[Data shown]

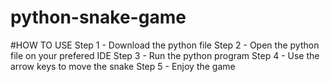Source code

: # python-snake-game

#HOW TO USE
Step 1 - Download the python file
Step 2 - Open the python file on your prefered IDE 
Step 3 - Run the python program
Step 4 - Use the arrow keys to move the snake
Step 5 - Enjoy the game
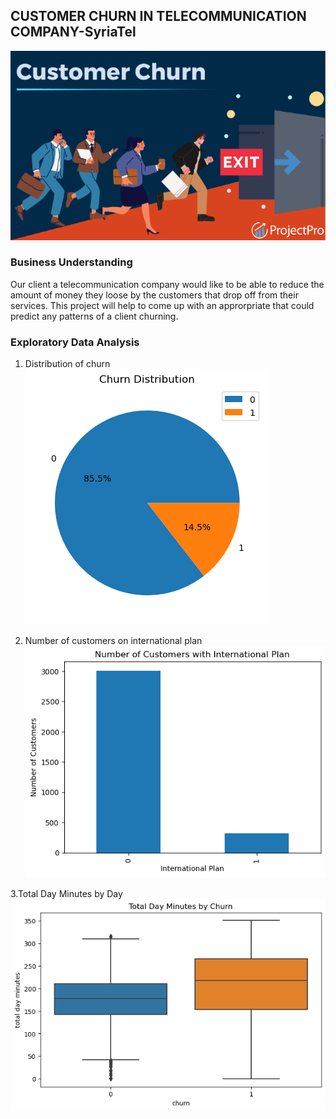 ## CUSTOMER CHURN IN TELECOMMUNICATION COMPANY-SyriaTel
![image](image.png)
### Business Understanding
Our client a telecommunication company would like to be able to reduce the amount of money they loose by the customers that drop off from their services. This project will help to come up with an approrpriate that could predict any patterns of a client churning.

### Exploratory Data Analysis
1. Distribution of churn
![alt text](image-1.png)

2. Number of customers on international plan
![alt text](image-2.png)

3.Total Day Minutes by Day
![alt text](image-3.png)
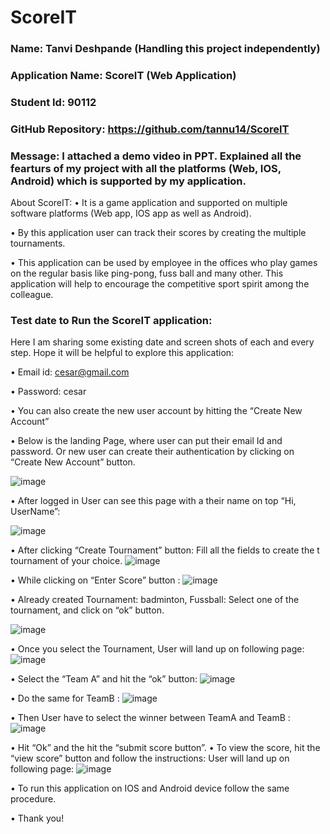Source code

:# ScoreIT
### Name: Tanvi Deshpande (Handling this project independently)
### Application Name: ScoreIT (Web Application)
### Student Id: 90112
### GitHub Repository: https://github.com/tannu14/ScoreIT
### Message: I attached a demo video in PPT. Explained all the fearturs of my project with all the platforms (Web, IOS, Android) which is supported by my application.

About ScoreIT:
•	 It is a game application and supported on multiple software platforms (Web app, IOS app as well as Android). 

•	By this application user can track their scores by creating the multiple tournaments.

•	This application can be used by employee in the offices who play games on the regular basis like ping-pong, fuss ball and many other. This application will help to encourage the competitive sport spirit among the colleague.







### Test date to Run the ScoreIT application:

Here I am sharing some existing date and screen shots of each and every step. Hope it will be helpful to explore this application:

•	Email id: cesar@gmail.com

•	Password: cesar

•	You can also create the new user account by hitting the “Create New Account”



•	Below is the landing Page, where user can put their email Id and password.
Or new user can create their authentication by clicking on “Create New Account” button.

![image](https://user-images.githubusercontent.com/22826610/39089024-1f65bb8c-4572-11e8-88d7-3cee8b825e19.png)



•	After logged in User can see this page with a their name on top “Hi, UserName”:

![image](https://user-images.githubusercontent.com/22826610/39089044-b018d3d0-4572-11e8-8f18-099eb05c9e83.png)




•	After clicking “Create Tournament” button:
Fill all the fields to create the t	tournament of your choice.
![image](https://user-images.githubusercontent.com/22826610/39089050-cc998c48-4572-11e8-9641-d1bb9cffb773.png)





•	While clicking on “Enter Score” button :
![image](https://user-images.githubusercontent.com/22826610/39089058-f965db5a-4572-11e8-8c99-663111116fe3.png)




•	Already created Tournament: badminton, Fussball:
Select one of the tournament, and click on “ok” button.

![image](https://user-images.githubusercontent.com/22826610/39089060-0f4709bc-4573-11e8-9975-9cd53019176e.png)




•	Once you select the Tournament, User will land up on following page:
![image](https://user-images.githubusercontent.com/22826610/39089063-267883e0-4573-11e8-9ea0-2c96fe2d0218.png)

•	Select the “Team A” and hit the “ok” button: 
![image](https://user-images.githubusercontent.com/22826610/39089070-49bf2728-4573-11e8-9426-f52d4b664d6c.png)

•	Do the same for TeamB : 
![image](https://user-images.githubusercontent.com/22826610/39089074-644a22c8-4573-11e8-8ac5-aa7062b005e2.png)

•	Then User have to select the winner between TeamA and TeamB :
![image](https://user-images.githubusercontent.com/22826610/39089076-75917860-4573-11e8-846e-582a16baed58.png)



•	Hit “Ok” and the hit the “submit score button”.
•	To view the score, hit the “view score” button and follow the instructions: 
User will land up on following page:
![image](https://user-images.githubusercontent.com/22826610/39089081-85a5c1d4-4573-11e8-8084-93b323100d9c.png)



•	To run this application on IOS and Android device follow the same procedure.

•	Thank you!








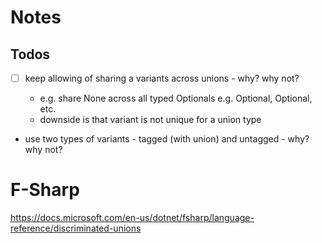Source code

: # Notes

## Todos

- [ ] keep allowing of sharing a variants across unions - why? why not?

  - e.g. share None across all typed Optionals e.g. Optional<Hash>, Optional<Array>, etc.
  - downside is that variant is not unique for a union type

- use two types of variants - tagged (with union) and untagged - why? why not?

  
# F-Sharp

<https://docs.microsoft.com/en-us/dotnet/fsharp/language-reference/discriminated-unions>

[/Data shown]

◆ What this task involves:
Return all the records exactly, excluding images.

◆ Output of the task:
Source code

: # python-snake-game

#HOW TO USE
Step 1 - Download the python file
Step 2 - Open the python file on your prefered IDE 
Step 3 - Run the python program
Step 4 - Use the arrow keys to move the snake
Step 5 - Enjoy the game
 ## CUSTOMER CHURN IN TELECOMMUNICATION COMPANY-SyriaTel
![image](image.png)
### Business Understanding
Our client a telecommunication company would like to be able to reduce the amount of money they loose by the customers that drop off from their services. This project will help to come up with an approrpriate that could predict any patterns of a client churning.

### Exploratory Data Analysis
1. Distribution of churn
![alt text](image-1.png)

2. Number of customers on international plan
![alt text](image-2.png)

3.Total Day Minutes by Day
![alt text](image-3.png)
Source code

:# ScoreIT
### Name: Tanvi Deshpande (Handling this project independently)
### Application Name: ScoreIT (Web Application)
### Student Id: 90112
### GitHub Repository: https://github.com/tannu14/ScoreIT
### Message: I attached a demo video in PPT. Explained all the fearturs of my project with all the platforms (Web, IOS, Android) which is supported by my application.

About ScoreIT:
•	 It is a game application and supported on multiple software platforms (Web app, IOS app as well as Android). 

•	By this application user can track their scores by creating the multiple tournaments.

•	This application can be used by employee in the offices who play games on the regular basis like ping-pong, fuss ball and many other. This application will help to encourage the competitive sport spirit among the colleague.







### Test date to Run the ScoreIT application:

Here I am sharing some existing date and screen shots of each and every step. Hope it will be helpful to explore this application:

•	Email id: cesar@gmail.com

•	Password: cesar

•	You can also create the new user account by hitting the “Create New Account”



•	Below is the landing Page, where user can put their email Id and password.
Or new user can create their authentication by clicking on “Create New Account” button.

![image](https://user-images.githubusercontent.com/22826610/39089024-1f65bb8c-4572-11e8-88d7-3cee8b825e19.png)



•	After logged in User can see this page with a their name on top “Hi, UserName”:

![image](https://user-images.githubusercontent.com/22826610/39089044-b018d3d0-4572-11e8-8f18-099eb05c9e83.png)




•	After clicking “Create Tournament” button:
Fill all the fields to create the t	tournament of your choice.
![image](https://user-images.githubusercontent.com/22826610/39089050-cc998c48-4572-11e8-9641-d1bb9cffb773.png)





•	While clicking on “Enter Score” button :
![image](https://user-images.githubusercontent.com/22826610/39089058-f965db5a-4572-11e8-8c99-663111116fe3.png)




•	Already created Tournament: badminton, Fussball:
Select one of the tournament, and click on “ok” button.

![image](https://user-images.githubusercontent.com/22826610/39089060-0f4709bc-4573-11e8-9975-9cd53019176e.png)




•	Once you select the Tournament, User will land up on following page:
![image](https://user-images.githubusercontent.com/22826610/39089063-267883e0-4573-11e8-9ea0-2c96fe2d0218.png)

•	Select the “Team A” and hit the “ok” button: 
![image](https://user-images.githubusercontent.com/22826610/39089070-49bf2728-4573-11e8-9426-f52d4b664d6c.png)

•	Do the same for TeamB : 
![image](https://user-images.githubusercontent.com/22826610/39089074-644a22c8-4573-11e8-8ac5-aa7062b005e2.png)

•	Then User have to select the winner between TeamA and TeamB :
![image](https://user-images.githubusercontent.com/22826610/39089076-75917860-4573-11e8-846e-582a16baed58.png)



•	Hit “Ok” and the hit the “submit score button”.
•	To view the score, hit the “view score” button and follow the instructions: 
User will land up on following page:
![image](https://user-images.githubusercontent.com/22826610/39089081-85a5c1d4-4573-11e8-8084-93b323100d9c.png)



•	To run this application on IOS and Android device follow the same procedure.

•	Thank you!








Source code

: # Notes

## Todos

- [ ] keep allowing of sharing a variants across unions - why? why not?

  - e.g. share None across all typed Optionals e.g. Optional<Hash>, Optional<Array>, etc.
  - downside is that variant is not unique for a union type

- use two types of variants - tagged (with union) and untagged - why? why not?

  
# F-Sharp

<https://docs.microsoft.com/en-us/dotnet/fsharp/language-reference/discriminated-unions>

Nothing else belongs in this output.